Völlig entspannt erreiche ich nach ausgiebigen Foto-Pausen
die Kammstraße, der ich nun bis unterhalb des Grand Ballon folge,
was bei Seitenwind in Sturmstärke eine unerwartet große Herausforderung
darstellt. Die letzten paar Höhenmeter zum höchsten aller Vogesen-Gipfel
wären ohne Orkanböen problemlos zu fahren, aber bei derartigen Bedingungen
werde ich zum Spektakel wider Willen für die paar Dutzend Urlauber,
die sich um diese Jahreszeit noch im Auto oder mit Bussen an diesen
in Vogesenmaßstäben für den Massentourismus ausgelegten Ort verirren.

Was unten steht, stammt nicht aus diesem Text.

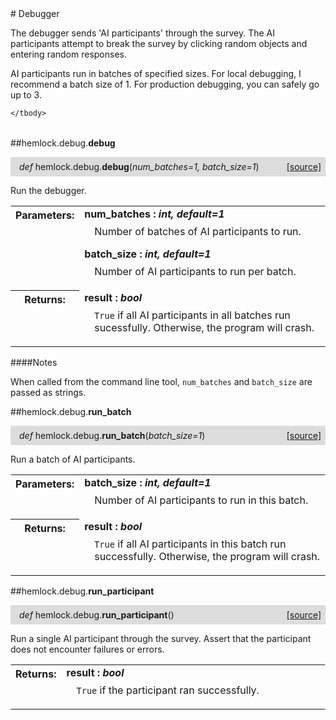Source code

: <script src="https://cdn.mathjax.org/mathjax/latest/MathJax.js?config=TeX-AMS-MML_HTMLorMML" type="text/javascript"></script>

<link rel="stylesheet" href="https://assets.readthedocs.org/static/css/readthedocs-doc-embed.css" type="text/css" />

<style>
    a.src-href {
        float: right;
    }
    p.attr {
        margin-top: 0.5em;
        margin-left: 1em;
    }
    p.func-header {
        background-color: gainsboro;
        border-radius: 0.1em;
        padding: 0.5em;
        padding-left: 1em;
    }
    table.field-table {
        border-radius: 0.1em
    }
</style># Debugger

The debugger sends 'AI participants' through the survey. The AI
participants attempt to break the survey by clicking random objects and
entering random responses.

AI participants run in batches of specified sizes. For local debugging, I
recommend a batch size of 1. For production debugging, you can safely go up
to 3.

<table class="docutils field-list field-table" frame="void" rules="none">
    <col class="field-name" />
    <col class="field-body" />
    <tbody valign="top">
        
    </tbody>
</table>



##hemlock.debug.**debug**

<p class="func-header">
    <i>def</i> hemlock.debug.<b>debug</b>(<i>num_batches=1, batch_size=1</i>) <a class="src-href" target="_blank" href="https://github.com/dsbowen/hemlock/blob/master/hemlock/debug/__init__.py#L27">[source]</a>
</p>

Run the debugger.

<table class="docutils field-list field-table" frame="void" rules="none">
    <col class="field-name" />
    <col class="field-body" />
    <tbody valign="top">
        <tr class="field">
    <th class="field-name"><b>Parameters:</b></td>
    <td class="field-body" width="100%"><b>num_batches : <i>int, default=1</i></b>
<p class="attr">
    Number of batches of AI participants to run.
</p>
<b>batch_size : <i>int, default=1</i></b>
<p class="attr">
    Number of AI participants to run per batch.
</p></td>
</tr>
<tr class="field">
    <th class="field-name"><b>Returns:</b></td>
    <td class="field-body" width="100%"><b>result : <i>bool</i></b>
<p class="attr">
    <code>True</code> if all AI participants in all batches run sucessfully. Otherwise, the program will crash.
</p></td>
</tr>
    </tbody>
</table>

####Notes

When called from the command line tool, `num_batches` and `batch_size` are
passed as strings.

##hemlock.debug.**run_batch**

<p class="func-header">
    <i>def</i> hemlock.debug.<b>run_batch</b>(<i>batch_size=1</i>) <a class="src-href" target="_blank" href="https://github.com/dsbowen/hemlock/blob/master/hemlock/debug/__init__.py#L53">[source]</a>
</p>

Run a batch of AI participants.

<table class="docutils field-list field-table" frame="void" rules="none">
    <col class="field-name" />
    <col class="field-body" />
    <tbody valign="top">
        <tr class="field">
    <th class="field-name"><b>Parameters:</b></td>
    <td class="field-body" width="100%"><b>batch_size : <i>int, default=1</i></b>
<p class="attr">
    Number of AI participants to run in this batch.
</p></td>
</tr>
<tr class="field">
    <th class="field-name"><b>Returns:</b></td>
    <td class="field-body" width="100%"><b>result : <i>bool</i></b>
<p class="attr">
    <code>True</code> if all AI participants in this batch run successfully. Otherwise, the program will crash.
</p></td>
</tr>
    </tbody>
</table>



##hemlock.debug.**run_participant**

<p class="func-header">
    <i>def</i> hemlock.debug.<b>run_participant</b>(<i></i>) <a class="src-href" target="_blank" href="https://github.com/dsbowen/hemlock/blob/master/hemlock/debug/__init__.py#L78">[source]</a>
</p>

Run a single AI participant through the survey. Assert that the
participant does not encounter failures or errors.

<table class="docutils field-list field-table" frame="void" rules="none">
    <col class="field-name" />
    <col class="field-body" />
    <tbody valign="top">
        <tr class="field">
    <th class="field-name"><b>Returns:</b></td>
    <td class="field-body" width="100%"><b>result : <i>bool</i></b>
<p class="attr">
    <code>True</code> if the participant ran successfully.
</p></td>
</tr>
    </tbody>
</table>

Nach einem zweiten Frühstück im Restaurant au Vue
des Alpes zumindest heute ein leeres Versprechen rolle
ich ein Stück auf der Straße zurück und biege dann auf einen holprigen
Wirtschaftsweg in Richtung Col de Judenhut ab. Der Weg wird immer
schlechter und steiler, aber die Abfahrt durch den wildromantischen
Wald bei ausnahmsweise prächtigem Wetter macht dennoch enorm Spaß.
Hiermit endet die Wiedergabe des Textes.